Anyway, reports suggest the cop didn’t like that answer, so he got out of the car, punched Wingate, “engaged” his Taser, which I guess means he didn’t use it, then charged Wingate with “resisting arrest without violence and walking down the wrong side of the road.” 

This is Bobby Wingate in that very street.  It looks like the street doesn’t have a sidewalk so there could conceivably have been an issue that you should walk facing the oncoming traffic, but I’m guessing there aren’t very many arrests for that kind of thing, even in Florida.

When the case came to trial the cop said he wasn’t sure what side of the road Wingate was walking on, and the judge threw out the case.  Gawker ran the headline “Florida Man Literally Arrested for Walking While Black.”  News video shows that Bobby Wingate has an easy, fluid walking style.

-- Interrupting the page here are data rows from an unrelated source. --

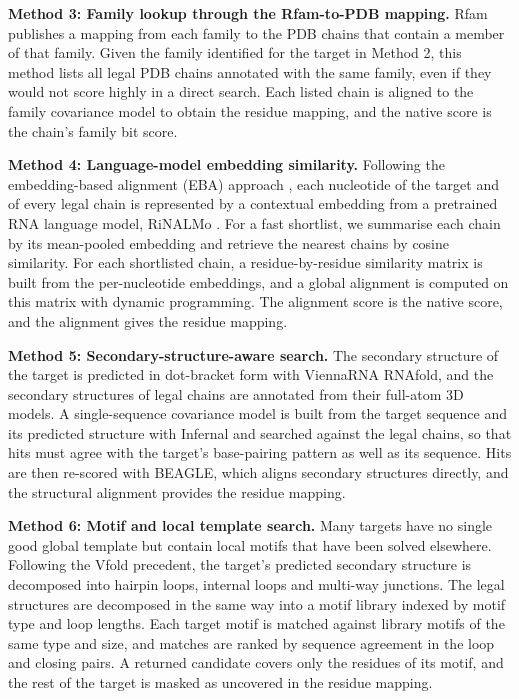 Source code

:\documentclass{FastFyp}
\begin{document}
\textbf{Method 3: Family lookup through the Rfam-to-PDB mapping.} Rfam publishes a mapping from each family to the PDB chains that contain a member of that family. Given the family identified for the target in Method 2, this method lists all legal PDB chains annotated with the same family, even if they would not score highly in a direct search. Each listed chain is aligned to the family covariance model to obtain the residue mapping, and the native score is the chain's family bit score.

\textbf{Method 4: Language-model embedding similarity.} Following the embedding-based alignment (EBA) approach \cite{pantolini2024}, each nucleotide of the target and of every legal chain is represented by a contextual embedding from a pretrained RNA language model, RiNALMo \cite{ref:Penic:2024}. For a fast shortlist, we summarise each chain by its mean-pooled embedding and retrieve the nearest chains by cosine similarity. For each shortlisted chain, a residue-by-residue similarity matrix is built from the per-nucleotide embeddings, and a global alignment is computed on this matrix with dynamic programming. The alignment score is the native score, and the alignment gives the residue mapping.

\textbf{Method 5: Secondary-structure-aware search.} The secondary structure of the target is predicted in dot-bracket form with ViennaRNA RNAfold, and the secondary structures of legal chains are annotated from their full-atom 3D models. A single-sequence covariance model is built from the target sequence and its predicted structure with Infernal and searched against the legal chains, so that hits must agree with the target's base-pairing pattern as well as its sequence. Hits are then re-scored with BEAGLE, which aligns secondary structures directly, and the structural alignment provides the residue mapping.

\textbf{Method 6: Motif and local template search.} Many targets have no single good global template but contain local motifs that have been solved elsewhere. Following the Vfold precedent, the target's predicted secondary structure is decomposed into hairpin loops, internal loops and multi-way junctions. The legal structures are decomposed in the same way into a motif library indexed by motif type and loop lengths. Each target motif is matched against library motifs of the same type and size, and matches are ranked by sequence agreement in the loop and closing pairs. A returned candidate covers only the residues of its motif, and the rest of the target is masked as uncovered in the residue mapping.
\end{document}
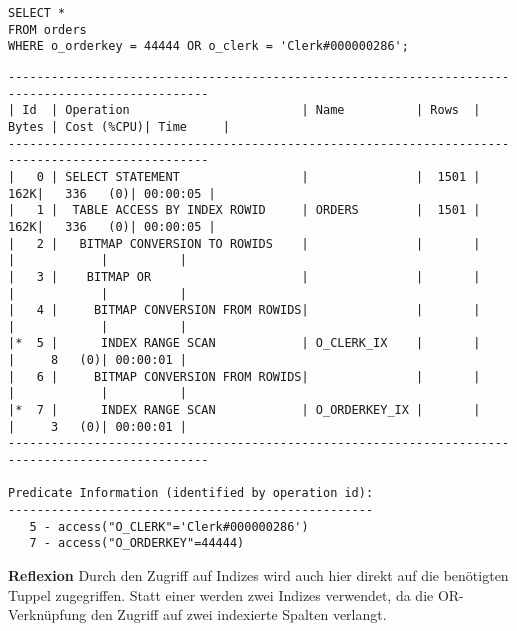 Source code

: \documentclass[10pt]{article}
\begin{document}
\begin{lstlisting}[style=sql]
SELECT *
FROM orders
WHERE o_orderkey = 44444 OR o_clerk = 'Clerk#000000286';
\end{lstlisting}
\begin{lstlisting}[style=queryexecutionplanSmall]
--------------------------------------------------------------------------------------------------
| Id  | Operation                        | Name          | Rows  | Bytes | Cost (%CPU)| Time     |
--------------------------------------------------------------------------------------------------
|   0 | SELECT STATEMENT                 |               |  1501 |   162K|   336   (0)| 00:00:05 |
|   1 |  TABLE ACCESS BY INDEX ROWID     | ORDERS        |  1501 |   162K|   336   (0)| 00:00:05 |
|   2 |   BITMAP CONVERSION TO ROWIDS    |               |       |       |            |          |
|   3 |    BITMAP OR                     |               |       |       |            |          |
|   4 |     BITMAP CONVERSION FROM ROWIDS|               |       |       |            |          |
|*  5 |      INDEX RANGE SCAN            | O_CLERK_IX    |       |       |     8   (0)| 00:00:01 |
|   6 |     BITMAP CONVERSION FROM ROWIDS|               |       |       |            |          |
|*  7 |      INDEX RANGE SCAN            | O_ORDERKEY_IX |       |       |     3   (0)| 00:00:01 |
--------------------------------------------------------------------------------------------------

Predicate Information (identified by operation id):
---------------------------------------------------
   5 - access("O_CLERK"='Clerk#000000286')
   7 - access("O_ORDERKEY"=44444)
\end{lstlisting}
\textbf{Reflexion} \newline
Durch den Zugriff auf Indizes wird auch hier direkt auf die benötigten Tuppel zugegriffen.
Statt einer werden zwei Indizes verwendet, da die OR-Verknüpfung den Zugriff auf zwei indexierte Spalten verlangt.
\end{document}
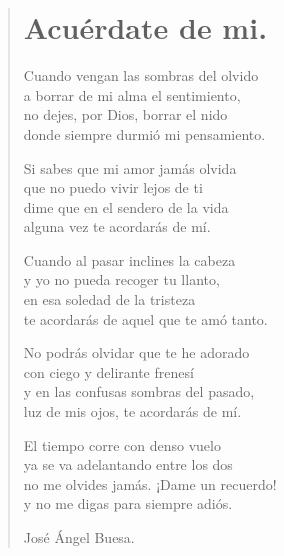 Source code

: \documentclass[11pt, portrait, twoside, notitlepage, openright]{book}
\begin{document}
\newpage
\begin{verse}
\begin{center}
\section{Acuérdate de mi.}
\end{center}
Cuando vengan las sombras del olvido\\
a borrar de mi alma el sentimiento,\\
no dejes, por Dios, borrar el nido\\
donde siempre durmió mi pensamiento.
\newline

Si sabes que mi amor jamás olvida\\
que no puedo vivir lejos de ti\\
dime que en el sendero de la vida\\
alguna vez te acordarás de mí.
\newline

Cuando al pasar inclines la cabeza\\
y yo no pueda recoger tu llanto,\\
en esa soledad de la tristeza\\
te acordarás de aquel que te amó tanto.
\newline

No podrás olvidar que te he adorado\\
con ciego y delirante frenesí\\
y en las confusas sombras del pasado,\\
luz de mis ojos, te acordarás de mí.
\newpage

El tiempo corre con denso vuelo\\
ya se va adelantando entre los dos\\
no me olvides jamás. ¡Dame un recuerdo!\\
y no me digas para siempre adiós.
\newline

José Ángel Buesa.
\end{verse}
\end{document}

He has since filed a civil suit against the Jacksonville sheriff’s office – good luck with that one, Bobby.  

Thursday, December 5, 2013

WALKING WITH WIM




I just bought a copy of Wim Wenders’ book Once. It’s essentially a book of photographs, though some of them have quite lengthy captions, and sometimes the photographs look like illustrations of the text, and there are one or are pieces of text that have no photograph at all.  The words are laid out so they look like poetry.   I don’t know why he laid them out so they looked like poetry; but hey Wim, you’re the boss.


One of the pieces describes driving to Barstow with Dennis Hopper to visit Nicholas Ray, who was there acting in Hair: the movie was released in 1979. Wenders’ text runs:

Dennis knew Nick from a long time ago,
when Nick had given him a small part
in “Rebel Without a Cause.”
Dennis became friends with James Dean…
During that night in Barstow
The conversation inevitably turned to James Dean
And Nick declared to us:
“I taught him how to walk.”


I find that history hasn’t been kind to Rebel Without a Cause. I have trouble suspending my disbelief.  Dean is supposed to be some crazy mixed up kid but he looks, and indeed walks, like a guy in his twenties, which of course he was when he made the film.


Be that as it may, Dean obviously looked great when he walked and he knew it.   There’s the iconic picture of him walking in Times Square in 1955 (below), by Dennis Stock:


And there’s this one too, by Roy Schatt, taken on 68th Street, in 1954. 


Rain or shine, the cigarette remains a cool walking accessory.